Eight years of government-sanctioned and protected rampant corruption, criminality, money-laundering, dealings with international crooks, organised crime and international sanctions busters brought Malta to the edge of the abyss. And now, it has thrown us sprawling into the vortex.
Let’s be more specific about who exactly has thrust us into this catastrophe: Joseph Muscat, Keith Schembri, Konrad Mizzi, Edward Scicluna, Lawrence Cutajar, the FIAU, the MFSA, the police force, the former attorney general Peter Grech, the Egrant magistrate who incredibly managed to exonerate the Muscats without proving anything at all, the Yorgen Fenechs and Paul Apap Bolognas who put the island into bed with international pariahs such as the Alijevs, the Musajevs, the Ali Sadrs and so many others. And the companies that fed the money-lust of the government and its officials.
This has not been a question of vague, unknowable elements hitting us from behind: the government and all its officials have been aware this could happen for several years. The unbelievably stupid attempt to hoodwink the experts by “strengthening” laws that only really needed enforcing, yet continuing to allow the above mentioned and their huge network of accomplices to operate with impunity, was never going to work.

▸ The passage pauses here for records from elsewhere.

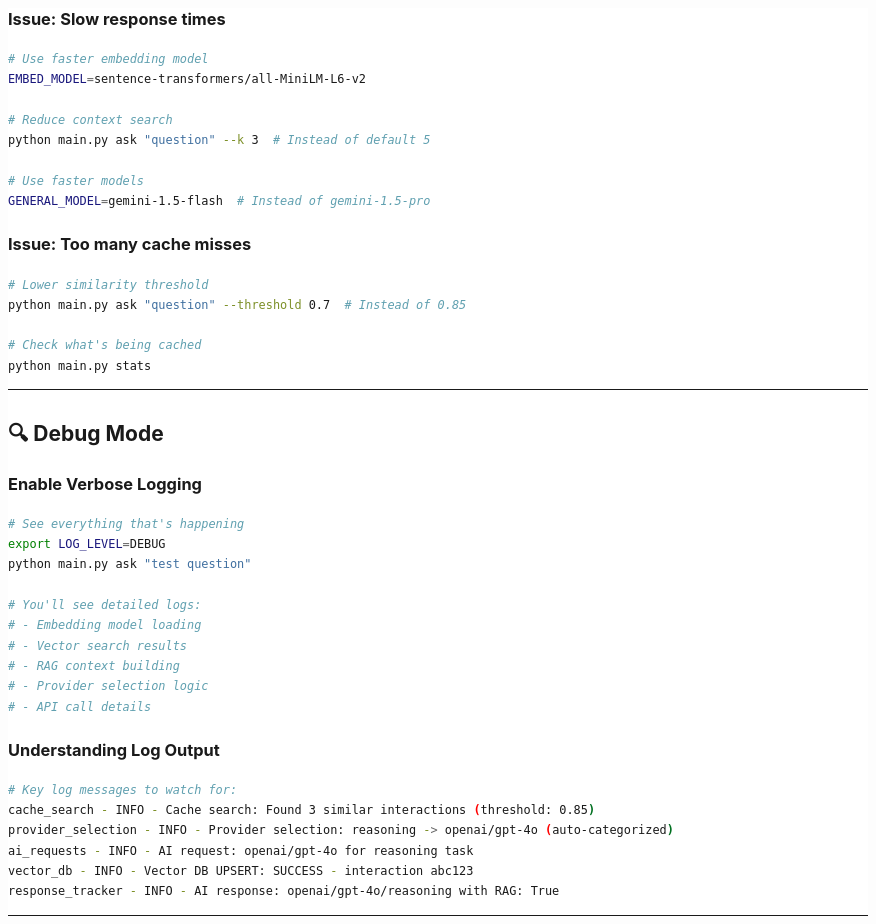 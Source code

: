 ### Issue: Slow response times
```bash
# Use faster embedding model
EMBED_MODEL=sentence-transformers/all-MiniLM-L6-v2

# Reduce context search
python main.py ask "question" --k 3  # Instead of default 5

# Use faster models
GENERAL_MODEL=gemini-1.5-flash  # Instead of gemini-1.5-pro
```

### Issue: Too many cache misses
```bash
# Lower similarity threshold
python main.py ask "question" --threshold 0.7  # Instead of 0.85

# Check what's being cached
python main.py stats
```

---

## 🔍 Debug Mode

### Enable Verbose Logging
```bash
# See everything that's happening
export LOG_LEVEL=DEBUG
python main.py ask "test question"

# You'll see detailed logs:
# - Embedding model loading
# - Vector search results  
# - RAG context building
# - Provider selection logic
# - API call details
```

### Understanding Log Output
```bash
# Key log messages to watch for:
cache_search - INFO - Cache search: Found 3 similar interactions (threshold: 0.85)
provider_selection - INFO - Provider selection: reasoning -> openai/gpt-4o (auto-categorized)
ai_requests - INFO - AI request: openai/gpt-4o for reasoning task
vector_db - INFO - Vector DB UPSERT: SUCCESS - interaction abc123
response_tracker - INFO - AI response: openai/gpt-4o/reasoning with RAG: True
```

---
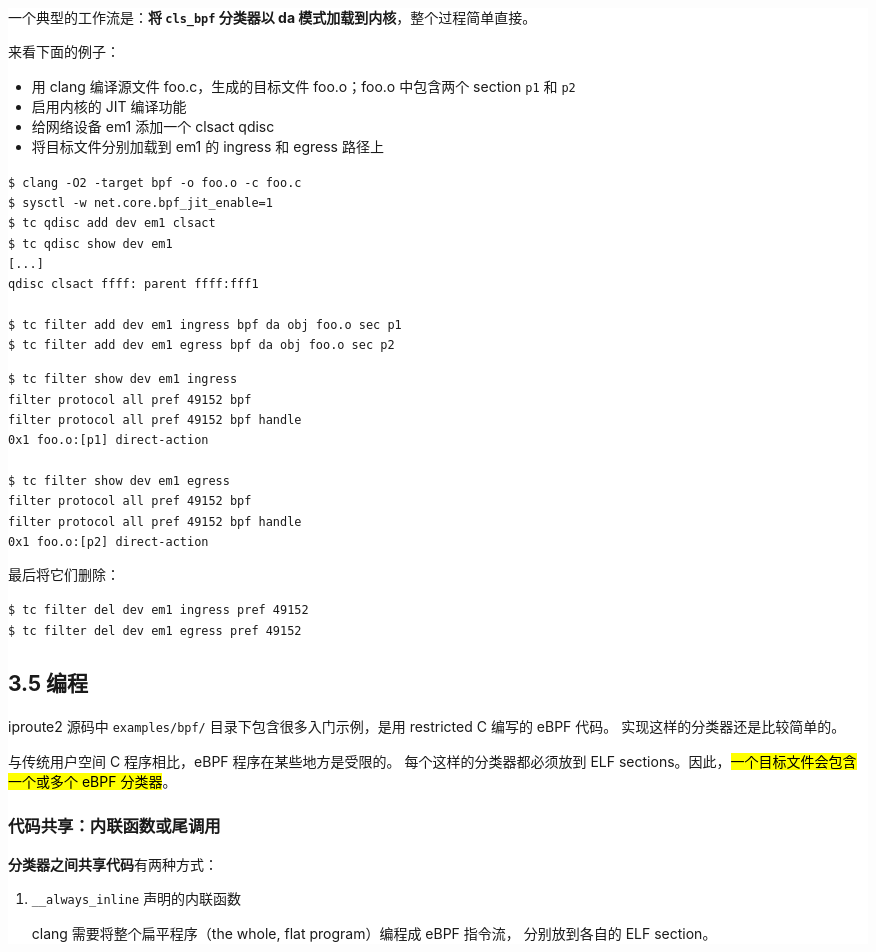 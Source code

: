 一个典型的工作流是：**将 `cls_bpf` 分类器以 da 模式加载到内核**，整个过程简单直接。

来看下面的例子：

* 用 clang 编译源文件 foo.c，生成的目标文件 foo.o；foo.o 中包含两个 section `p1` 和 `p2`
* 启用内核的 JIT 编译功能
* 给网络设备 em1 添加一个 clsact qdisc
* 将目标文件分别加载到 em1 的 ingress 和 egress 路径上

```shell
$ clang -O2 -target bpf -o foo.o -c foo.c
$ sysctl -w net.core.bpf_jit_enable=1
$ tc qdisc add dev em1 clsact
$ tc qdisc show dev em1
[...]
qdisc clsact ffff: parent ffff:fff1

$ tc filter add dev em1 ingress bpf da obj foo.o sec p1
$ tc filter add dev em1 egress bpf da obj foo.o sec p2
```

```shell
$ tc filter show dev em1 ingress
filter protocol all pref 49152 bpf
filter protocol all pref 49152 bpf handle
0x1 foo.o:[p1] direct-action

$ tc filter show dev em1 egress
filter protocol all pref 49152 bpf
filter protocol all pref 49152 bpf handle
0x1 foo.o:[p2] direct-action
```


最后将它们删除：

```shell
$ tc filter del dev em1 ingress pref 49152
$ tc filter del dev em1 egress pref 49152
```

## 3.5 编程

iproute2 源码中 `examples/bpf/` 目录下包含很多入门示例，是用 restricted C 编写的 eBPF 代码。
实现这样的分类器还是比较简单的。

与传统用户空间 C 程序相比，eBPF 程序在某些地方是受限的。
每个这样的分类器都必须放到 ELF sections。因此，<mark>一个目标文件会包含一个或多个 eBPF 分类器</mark>。

### 代码共享：内联函数或尾调用

**分类器之间共享代码**有两种方式：

1. `__always_inline` 声明的内联函数

    clang 需要将整个扁平程序（the whole, flat program）编程成 eBPF 指令流，
    分别放到各自的 ELF section。
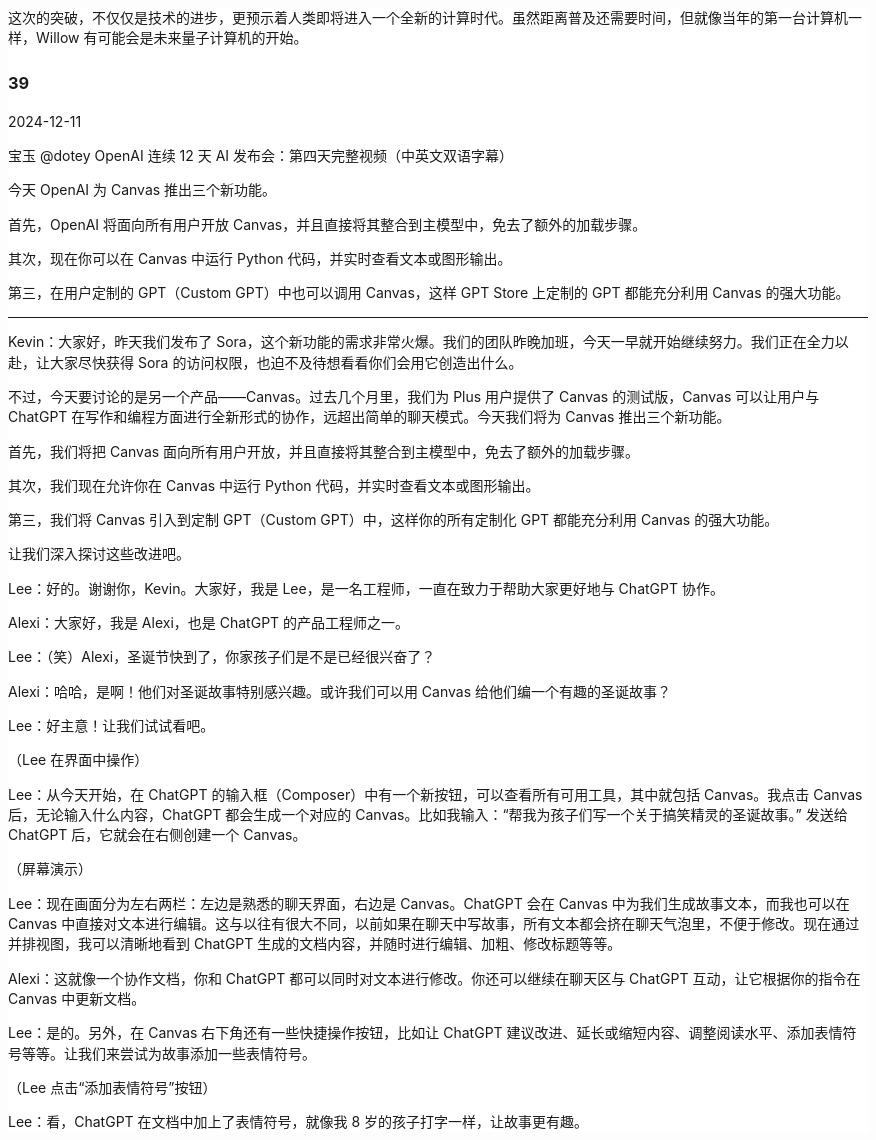 这次的突破，不仅仅是技术的进步，更预示着人类即将进入一个全新的计算时代。虽然距离普及还需要时间，但就像当年的第一台计算机一样，Willow 有可能会是未来量子计算机的开始。


### 39

2024-12-11

宝玉
@dotey
OpenAI 连续 12 天 AI 发布会：第四天完整视频（中英文双语字幕）

今天 OpenAI 为 Canvas 推出三个新功能。

首先，OpenAI 将面向所有用户开放 Canvas，并且直接将其整合到主模型中，免去了额外的加载步骤。

其次，现在你可以在 Canvas 中运行 Python 代码，并实时查看文本或图形输出。

第三，在用户定制的 GPT（Custom GPT）中也可以调用 Canvas，这样 GPT Store 上定制的 GPT 都能充分利用 Canvas 的强大功能。

***

Kevin：大家好，昨天我们发布了 Sora，这个新功能的需求非常火爆。我们的团队昨晚加班，今天一早就开始继续努力。我们正在全力以赴，让大家尽快获得 Sora 的访问权限，也迫不及待想看看你们会用它创造出什么。

不过，今天要讨论的是另一个产品——Canvas。过去几个月里，我们为 Plus 用户提供了 Canvas 的测试版，Canvas 可以让用户与 ChatGPT 在写作和编程方面进行全新形式的协作，远超出简单的聊天模式。今天我们将为 Canvas 推出三个新功能。

首先，我们将把 Canvas 面向所有用户开放，并且直接将其整合到主模型中，免去了额外的加载步骤。

其次，我们现在允许你在 Canvas 中运行 Python 代码，并实时查看文本或图形输出。

第三，我们将 Canvas 引入到定制 GPT（Custom GPT）中，这样你的所有定制化 GPT 都能充分利用 Canvas 的强大功能。

让我们深入探讨这些改进吧。

Lee：好的。谢谢你，Kevin。大家好，我是 Lee，是一名工程师，一直在致力于帮助大家更好地与 ChatGPT 协作。

Alexi：大家好，我是 Alexi，也是 ChatGPT 的产品工程师之一。

Lee：（笑）Alexi，圣诞节快到了，你家孩子们是不是已经很兴奋了？

Alexi：哈哈，是啊！他们对圣诞故事特别感兴趣。或许我们可以用 Canvas 给他们编一个有趣的圣诞故事？

Lee：好主意！让我们试试看吧。

（Lee 在界面中操作）

Lee：从今天开始，在 ChatGPT 的输入框（Composer）中有一个新按钮，可以查看所有可用工具，其中就包括 Canvas。我点击 Canvas 后，无论输入什么内容，ChatGPT 都会生成一个对应的 Canvas。比如我输入：“帮我为孩子们写一个关于搞笑精灵的圣诞故事。” 发送给 ChatGPT 后，它就会在右侧创建一个 Canvas。

（屏幕演示）

Lee：现在画面分为左右两栏：左边是熟悉的聊天界面，右边是 Canvas。ChatGPT 会在 Canvas 中为我们生成故事文本，而我也可以在 Canvas 中直接对文本进行编辑。这与以往有很大不同，以前如果在聊天中写故事，所有文本都会挤在聊天气泡里，不便于修改。现在通过并排视图，我可以清晰地看到 ChatGPT 生成的文档内容，并随时进行编辑、加粗、修改标题等等。

Alexi：这就像一个协作文档，你和 ChatGPT 都可以同时对文本进行修改。你还可以继续在聊天区与 ChatGPT 互动，让它根据你的指令在 Canvas 中更新文档。

Lee：是的。另外，在 Canvas 右下角还有一些快捷操作按钮，比如让 ChatGPT 建议改进、延长或缩短内容、调整阅读水平、添加表情符号等等。让我们来尝试为故事添加一些表情符号。

（Lee 点击“添加表情符号”按钮）

Lee：看，ChatGPT 在文档中加上了表情符号，就像我 8 岁的孩子打字一样，让故事更有趣。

Instead of doing what was urgent and necessary, they created reams of additional red tape, cumbersome new procedures to place an impossible burden on the small, honest professionals struggling to cope.
Yet the actual common criminals who hijacked Malta eight years ago are still at large. No action taken against most of them, still enjoying total impunity for their misdeeds. It’s worth remembering that the failure to apprehend, prosecute and incarcerate money launderers and other financial criminals is critical to any assessment of whether Malta is assisting or confounding international efforts to control crime.
But in Malta, years after they were first exposed, despite the volumes of evidence against them, not a single perpetrator has been successfully prosecuted, not even those who are also suspected of having been involved in the assassination of journalist Daphne Caruana Galizia.
As the reality of what greylisting will mean for our country begins to hit, a country let’s not forget, that has no natural resources and has always had to use the power and quality of its human resources to sustain itself, we must never forget that this could and should have been avoided by those to whom we entrusted the running of the country.
This could have been avoided if the government had acted on Caruana Galizia’s stories, if the authorities had taken action after the revelations in the Panama Papers and other investigations; it could have been avoided if the attorney general had done his job, if the police commissioner had done his job.
It is this long list of crooks, enablers, facilitators and apologists, most of whom haven’t even been arrested or charged, let alone punished, that is directly responsible for the pain and suffering everyone in Malta is going to experience as a result. This is going to affect every industry, every sector and everyone’s quality of life.
Greylisting rings the death knell for Malta’s financial services industries and many others that will fall domino-style to the sword of international approbation.
The damage done to Malta today, as we join Pakistan, Yemen, Nicaragua, Panama and the rest of the ostracised group of greylisted countries, will last for decades. It’s an absolute tragedy.